Öncelikle belirtmek gerekir ki, sadakanın ömrü uzatmasının hakikati ne olursa olsun, neticede insanın ölümü söz konusudur. Bu ise ezelî ilmiyle Allah’ın malumudur ve değişmesi mümkün değildir. Meselâ, ömrü kırk sekiz sene olan bir kimsenin verdiği bir sadaka ile ömrünün iki yıl uzadığını farz edelim. Cenab-ı Hak o şahsın söz konusu sadakayı vereceğini bildiği için, ömrünü elli sene olarak takdir etmiştir. İşte bu ecel değişmez.
Zekât ve sadakanın ömrü uzatmasının bir manası da rızıkta berekete, ömrün huzur ve sürur ile geçmesine vesile olmasıdır. Meselâ, bir ağacın her baharda dört yüz meyve verdiğini ve ömrünün on sene olduğunu farz edelim. Cenab-ı Hakk’ın o ağaca bir baharda dört yüz yerine sekiz yüz meyve verdirmesi halinde, o ağacın ömrü manen bir yıl uzamış demektir.
İşte sadaka ve zekât da insan ömrünün verimini artıran güzel bir vasıtasıdır ve bu manada ömrü uzatmaktadır.

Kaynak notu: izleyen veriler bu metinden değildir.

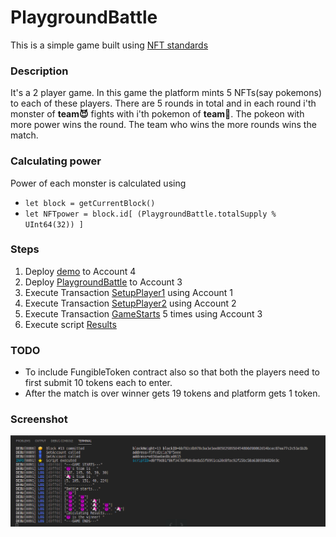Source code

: # PlaygroundBattle

This is a simple game built using [NFT standards](https://github.com/onflow/flow-nft)


### Description

It's a 2 player game. In this game the platform mints 5 NFTs(say pokemons) to each of these players. There are 5 rounds in total and in each round i'th monster of **team😈** fights with i'th pokemon of **team🦄**. The pokeon with more power wins the round. The team who wins the more rounds wins the match.  


### Calculating power

Power of each monster is calculated using 
- `let block = getCurrentBlock()` 
- `let NFTpower = block.id[ (PlaygroundBattle.totalSupply % UInt64(32)) ]`


### Steps

1) Deploy [demo](demo.cdc) to Account 4
2) Deploy [PlaygroundBattle](PlaygroundBattle.cdc) to Account 3
3) Execute Transaction [SetupPlayer1](SetupPlayer1.cdc) using Account 1
4) Execute Transaction [SetupPlayer2](SetupPlayer2) using Account 2
5) Execute Transaction [GameStarts](GameStarts.cdc) 5 times using Account 3
6) Execute script [Results](Results.cdc)


### TODO

- To include FungibleToken contract also so that both the players need to first submit 10 tokens each to enter. 
- After the match is over winner gets 19 tokens and platform gets 1 token.

### Screenshot
![x.x](results.png)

Ömrün uzamasının bir başka ciheti de ölümden sonra hayır ve hasenat defterinin kapanmamasıdır. Faydalı bir eser neşreden bir âlimin yahut bir ibadethane inşa eden bir zenginin sevap defteri ölümüyle kapanmaz. Bu ise onların ömürlerinin uzaması demektir.